**Exercise objective:** Please take the records that follow and repeat exactly the lines starting with the line with "Finally, **gtbn-2-modified.R** is" and going on through the line with "[SVGA官网](https://svga.io/index.html)".

**Dataset records:**
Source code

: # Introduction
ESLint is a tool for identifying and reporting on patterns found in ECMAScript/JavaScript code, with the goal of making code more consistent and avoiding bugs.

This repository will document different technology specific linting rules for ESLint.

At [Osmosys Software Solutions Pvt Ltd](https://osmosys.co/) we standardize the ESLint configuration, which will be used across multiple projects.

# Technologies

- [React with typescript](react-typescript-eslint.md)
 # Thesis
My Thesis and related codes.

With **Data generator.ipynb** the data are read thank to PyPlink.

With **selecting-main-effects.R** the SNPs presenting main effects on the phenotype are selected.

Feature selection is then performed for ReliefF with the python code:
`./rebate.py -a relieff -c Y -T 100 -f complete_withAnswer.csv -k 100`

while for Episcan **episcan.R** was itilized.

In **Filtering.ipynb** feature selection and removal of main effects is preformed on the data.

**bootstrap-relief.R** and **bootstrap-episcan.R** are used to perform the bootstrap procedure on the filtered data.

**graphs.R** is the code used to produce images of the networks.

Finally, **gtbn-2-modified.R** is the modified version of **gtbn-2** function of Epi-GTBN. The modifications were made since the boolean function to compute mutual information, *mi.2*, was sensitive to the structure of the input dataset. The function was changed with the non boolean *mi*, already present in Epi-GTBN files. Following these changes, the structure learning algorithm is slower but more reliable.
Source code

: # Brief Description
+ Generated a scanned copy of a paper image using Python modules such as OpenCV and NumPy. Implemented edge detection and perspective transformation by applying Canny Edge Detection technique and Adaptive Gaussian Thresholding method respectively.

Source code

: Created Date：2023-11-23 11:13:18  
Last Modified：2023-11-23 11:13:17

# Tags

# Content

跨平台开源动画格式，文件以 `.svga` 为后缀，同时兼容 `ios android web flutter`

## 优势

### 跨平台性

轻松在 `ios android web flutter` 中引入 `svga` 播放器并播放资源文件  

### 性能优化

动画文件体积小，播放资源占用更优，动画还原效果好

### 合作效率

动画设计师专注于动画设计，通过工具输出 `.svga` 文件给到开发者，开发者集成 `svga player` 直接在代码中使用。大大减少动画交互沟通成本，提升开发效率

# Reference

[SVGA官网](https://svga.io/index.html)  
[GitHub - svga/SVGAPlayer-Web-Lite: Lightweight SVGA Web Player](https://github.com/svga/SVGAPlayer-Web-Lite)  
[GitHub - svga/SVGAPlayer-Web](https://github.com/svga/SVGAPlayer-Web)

**Your solution:**
Finally, **gtbn-2-modified.R** is the modified version of **gtbn-2** function of Epi-GTBN. The modifications were made since the boolean function to compute mutual information, *mi.2*, was sensitive to the structure of the input dataset. The function was changed with the non boolean *mi*, already present in Epi-GTBN files. Following these changes, the structure learning algorithm is slower but more reliable.
Source code

: # Brief Description
+ Generated a scanned copy of a paper image using Python modules such as OpenCV and NumPy. Implemented edge detection and perspective transformation by applying Canny Edge Detection technique and Adaptive Gaussian Thresholding method respectively.

Source code

: Created Date：2023-11-23 11:13:18  
Last Modified：2023-11-23 11:13:17

# Tags

# Content

跨平台开源动画格式，文件以 `.svga` 为后缀，同时兼容 `ios android web flutter`

## 优势

### 跨平台性

轻松在 `ios android web flutter` 中引入 `svga` 播放器并播放资源文件  

### 性能优化

动画文件体积小，播放资源占用更优，动画还原效果好

### 合作效率

动画设计师专注于动画设计，通过工具输出 `.svga` 文件给到开发者，开发者集成 `svga player` 直接在代码中使用。大大减少动画交互沟通成本，提升开发效率

# Reference

[SVGA官网](https://svga.io/index.html)  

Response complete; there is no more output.